To help prepare for life, she asks more questions than a trial lawyer. I've always said that anything that pops into her head comes out her mouth and into my ears. She usually starts a sentence with "Mom?" And when she was young, I was sure she said my name about 400 times a day. Today, it's only 100 because she's at school for most of the day.

"Mom? Is driving hard?"
"Mom? When you go to college, who feeds you?"
"Mom? Is a grocery checkout person a good job?"
"Mom? How does a credit card work?"
"Mom? What's insurance?"
"Mom? How do you break up with a boy?"

And a special one from the family archives:
"Mom? When you got pregnant with Max, where did you and Dad mate?"
"What?" I asked, in shock.
"I mean, did you do it in the backyard? Why didn't I see you?"

(This question came up during a heavy Animal Planet period in her life and initiated a very interesting conversion about reproduction that essentially ended with "That's gross!")

The gifts that she brings to the world are her compassion, her smarts, her love for animals, and a very high moral compass. She's crazy about school. She loves to read. She embraces her extracurricular activities -- piano, taekwondo, swimming, horseback riding -- with gusto and joy. And at her current age, her girlfriends are the center of her world.

As a fifth grader, she is in middle school and integrated in classes with sixth, seventh, and eighth graders. Accordingly, we're seeing more interest in fashion and pop music and hearing more about boys. She goes to school dances and asks constantly for a cell phone. She's becoming prone to very sad tear-stained breakdowns when she is disciplined, and her parents embarrass her more frequently these days.

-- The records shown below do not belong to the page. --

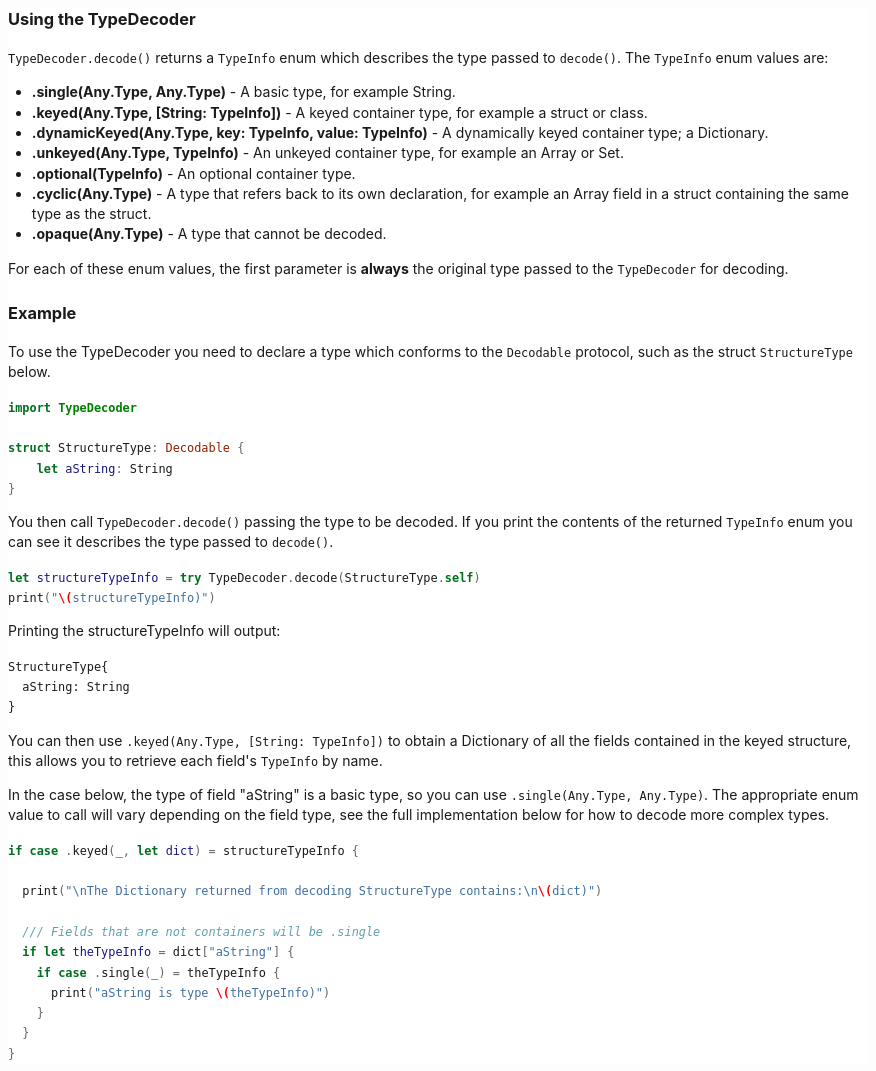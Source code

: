 ### Using the TypeDecoder

`TypeDecoder.decode()` returns a `TypeInfo` enum which describes the type passed to `decode()`. The `TypeInfo` enum values are:

* **.single(Any.Type, Any.Type)** - A basic type, for example String.
* **.keyed(Any.Type, [String: TypeInfo])** - A keyed container type, for example a struct or class.
* **.dynamicKeyed(Any.Type, key: TypeInfo, value: TypeInfo)** - A dynamically keyed container type; a Dictionary.
* **.unkeyed(Any.Type, TypeInfo)** - An unkeyed container type, for example an Array or Set.
* **.optional(TypeInfo)** - An optional container type.
* **.cyclic(Any.Type)** - A type that refers back to its own declaration, for example an Array field in a struct containing the same type as the struct.
* **.opaque(Any.Type)** - A type that cannot be decoded.

For each of these enum values, the first parameter is **always** the original type passed to the `TypeDecoder` for decoding.

### Example

To use the TypeDecoder you need to declare a type which conforms to the `Decodable` protocol, such as the struct `StructureType` below.

```swift
import TypeDecoder

struct StructureType: Decodable {
    let aString: String
}
```

You then call `TypeDecoder.decode()` passing the type to be decoded. If you print the contents of the returned `TypeInfo` enum you can see it describes the type passed to `decode()`.

```swift
let structureTypeInfo = try TypeDecoder.decode(StructureType.self)
print("\(structureTypeInfo)")
```

Printing the structureTypeInfo will output:
```
StructureType{
  aString: String
}
```

You can then use `.keyed(Any.Type, [String: TypeInfo])` to obtain a Dictionary of all the fields contained in the keyed structure, this allows you to retrieve each field's `TypeInfo` by name.

In the case below, the type of field "aString" is a basic type, so you can use `.single(Any.Type, Any.Type)`. The appropriate enum value to call will vary depending on the field type, see the full implementation below for how to decode more complex types.

```swift
if case .keyed(_, let dict) = structureTypeInfo {

  print("\nThe Dictionary returned from decoding StructureType contains:\n\(dict)")

  /// Fields that are not containers will be .single
  if let theTypeInfo = dict["aString"] {
    if case .single(_) = theTypeInfo {
      print("aString is type \(theTypeInfo)")
    }
  }
}
```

There is nothing about her that is relaxed, laid back, dorky, or complacent.

So as we go into Year #12, we're bracing ourselves for the yin and yang of adolescence. The love and hate, silence and noise, highs and lows. And while it will surely be exhausting and challenging, my hope for her is that anything that pops into her head will continue to come out her mouth and into my ears
(454 words)


  1. That's beautiful. What a smart girl, that question about who feeds you in college is clear evidence of an ability to anticipate potential future problems.

  2. I remember when I was walking home from grade school one day, stopping by a drug store and picking up a book that explained the mechanics of sexual intercourse. After reading the explanations and seeing the illustrations, my reaction was, "MY parents would never do something like that!"